[Stored data entries]
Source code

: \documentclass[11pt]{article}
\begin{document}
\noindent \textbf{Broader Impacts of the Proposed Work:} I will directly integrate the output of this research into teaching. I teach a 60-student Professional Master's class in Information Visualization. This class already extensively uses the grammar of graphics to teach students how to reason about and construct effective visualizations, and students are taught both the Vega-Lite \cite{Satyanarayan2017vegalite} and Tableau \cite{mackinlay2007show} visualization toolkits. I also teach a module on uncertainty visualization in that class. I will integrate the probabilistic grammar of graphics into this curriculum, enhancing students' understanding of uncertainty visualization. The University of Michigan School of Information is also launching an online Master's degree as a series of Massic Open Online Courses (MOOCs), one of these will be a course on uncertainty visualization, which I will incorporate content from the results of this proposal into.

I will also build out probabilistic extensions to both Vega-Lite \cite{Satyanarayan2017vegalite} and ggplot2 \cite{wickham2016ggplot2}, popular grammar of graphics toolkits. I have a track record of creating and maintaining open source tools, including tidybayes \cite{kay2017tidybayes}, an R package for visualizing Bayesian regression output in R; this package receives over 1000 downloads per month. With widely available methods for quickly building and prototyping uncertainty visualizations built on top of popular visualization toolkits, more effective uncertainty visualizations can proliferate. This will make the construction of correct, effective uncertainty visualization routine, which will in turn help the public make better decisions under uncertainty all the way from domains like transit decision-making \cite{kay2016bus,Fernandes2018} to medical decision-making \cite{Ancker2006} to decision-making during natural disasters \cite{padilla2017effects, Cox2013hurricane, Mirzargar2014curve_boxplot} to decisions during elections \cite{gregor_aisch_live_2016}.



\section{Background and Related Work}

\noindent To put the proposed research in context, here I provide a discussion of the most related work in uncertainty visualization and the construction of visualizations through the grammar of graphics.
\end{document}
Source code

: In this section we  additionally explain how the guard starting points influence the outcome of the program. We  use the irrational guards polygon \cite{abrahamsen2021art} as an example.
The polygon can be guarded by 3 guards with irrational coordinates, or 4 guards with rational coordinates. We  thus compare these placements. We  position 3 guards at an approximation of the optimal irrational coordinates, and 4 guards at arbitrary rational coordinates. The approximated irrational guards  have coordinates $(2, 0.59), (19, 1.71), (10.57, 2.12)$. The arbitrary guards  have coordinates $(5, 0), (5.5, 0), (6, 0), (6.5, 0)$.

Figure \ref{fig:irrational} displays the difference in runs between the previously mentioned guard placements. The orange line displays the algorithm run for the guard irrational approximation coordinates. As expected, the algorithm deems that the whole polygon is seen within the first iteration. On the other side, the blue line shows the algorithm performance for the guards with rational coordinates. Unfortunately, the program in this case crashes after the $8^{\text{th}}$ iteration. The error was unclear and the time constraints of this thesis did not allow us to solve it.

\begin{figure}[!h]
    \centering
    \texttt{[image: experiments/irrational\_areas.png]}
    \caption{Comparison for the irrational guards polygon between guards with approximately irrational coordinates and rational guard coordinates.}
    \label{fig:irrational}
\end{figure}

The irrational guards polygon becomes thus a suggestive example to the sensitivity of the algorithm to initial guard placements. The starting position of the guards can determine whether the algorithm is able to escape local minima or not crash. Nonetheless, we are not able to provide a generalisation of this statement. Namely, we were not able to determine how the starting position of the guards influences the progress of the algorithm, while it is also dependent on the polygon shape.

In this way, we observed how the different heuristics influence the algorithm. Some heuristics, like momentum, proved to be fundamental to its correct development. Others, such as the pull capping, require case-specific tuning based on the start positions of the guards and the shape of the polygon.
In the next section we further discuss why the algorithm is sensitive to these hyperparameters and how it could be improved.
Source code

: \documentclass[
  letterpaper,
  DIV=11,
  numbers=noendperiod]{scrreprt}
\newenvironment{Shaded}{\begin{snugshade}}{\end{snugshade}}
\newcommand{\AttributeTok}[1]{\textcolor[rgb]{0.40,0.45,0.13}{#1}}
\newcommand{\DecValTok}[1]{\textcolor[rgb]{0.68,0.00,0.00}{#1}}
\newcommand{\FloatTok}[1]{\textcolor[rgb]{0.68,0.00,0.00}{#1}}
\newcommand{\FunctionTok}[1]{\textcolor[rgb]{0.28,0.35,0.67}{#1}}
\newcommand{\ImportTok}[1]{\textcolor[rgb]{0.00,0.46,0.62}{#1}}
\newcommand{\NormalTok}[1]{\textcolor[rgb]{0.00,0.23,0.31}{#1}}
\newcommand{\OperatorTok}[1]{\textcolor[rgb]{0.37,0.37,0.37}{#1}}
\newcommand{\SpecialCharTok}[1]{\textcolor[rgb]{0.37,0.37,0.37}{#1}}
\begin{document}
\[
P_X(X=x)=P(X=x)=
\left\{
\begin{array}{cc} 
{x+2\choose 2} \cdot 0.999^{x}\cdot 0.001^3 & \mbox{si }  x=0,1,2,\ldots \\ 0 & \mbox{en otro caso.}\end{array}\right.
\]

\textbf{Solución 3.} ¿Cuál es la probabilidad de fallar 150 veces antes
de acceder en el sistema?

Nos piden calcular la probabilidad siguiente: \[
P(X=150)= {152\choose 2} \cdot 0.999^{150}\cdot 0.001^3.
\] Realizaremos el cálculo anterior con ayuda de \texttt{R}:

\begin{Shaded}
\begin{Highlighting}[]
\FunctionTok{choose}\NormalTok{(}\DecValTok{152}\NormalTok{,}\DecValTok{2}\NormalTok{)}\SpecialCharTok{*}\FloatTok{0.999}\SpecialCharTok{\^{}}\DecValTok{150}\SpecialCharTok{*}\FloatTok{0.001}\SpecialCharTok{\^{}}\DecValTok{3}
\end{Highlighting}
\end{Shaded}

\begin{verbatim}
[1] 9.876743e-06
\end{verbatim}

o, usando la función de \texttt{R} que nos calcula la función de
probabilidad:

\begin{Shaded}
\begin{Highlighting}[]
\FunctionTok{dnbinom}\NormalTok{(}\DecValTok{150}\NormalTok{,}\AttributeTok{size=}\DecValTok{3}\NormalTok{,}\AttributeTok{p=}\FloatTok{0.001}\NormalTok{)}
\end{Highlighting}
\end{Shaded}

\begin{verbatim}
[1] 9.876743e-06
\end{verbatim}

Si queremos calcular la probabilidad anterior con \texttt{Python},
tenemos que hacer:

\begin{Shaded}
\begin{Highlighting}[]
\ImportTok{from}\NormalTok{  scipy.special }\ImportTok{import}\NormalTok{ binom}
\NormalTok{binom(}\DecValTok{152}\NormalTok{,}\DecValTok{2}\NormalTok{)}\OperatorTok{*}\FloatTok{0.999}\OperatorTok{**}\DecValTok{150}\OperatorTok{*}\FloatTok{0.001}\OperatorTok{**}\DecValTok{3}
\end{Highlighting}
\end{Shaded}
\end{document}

> [EXERCISE OBJECTIVE]: Search the data for the string "texttt". List each line that has it.

> [YOUR SOLUTION]:
    \texttt{[image: experiments/irrational\_areas.png]}
\] Realizaremos el cálculo anterior con ayuda de \texttt{R}:
o, usando la función de \texttt{R} que nos calcula la función de
Si queremos calcular la probabilidad anterior con \texttt{Python},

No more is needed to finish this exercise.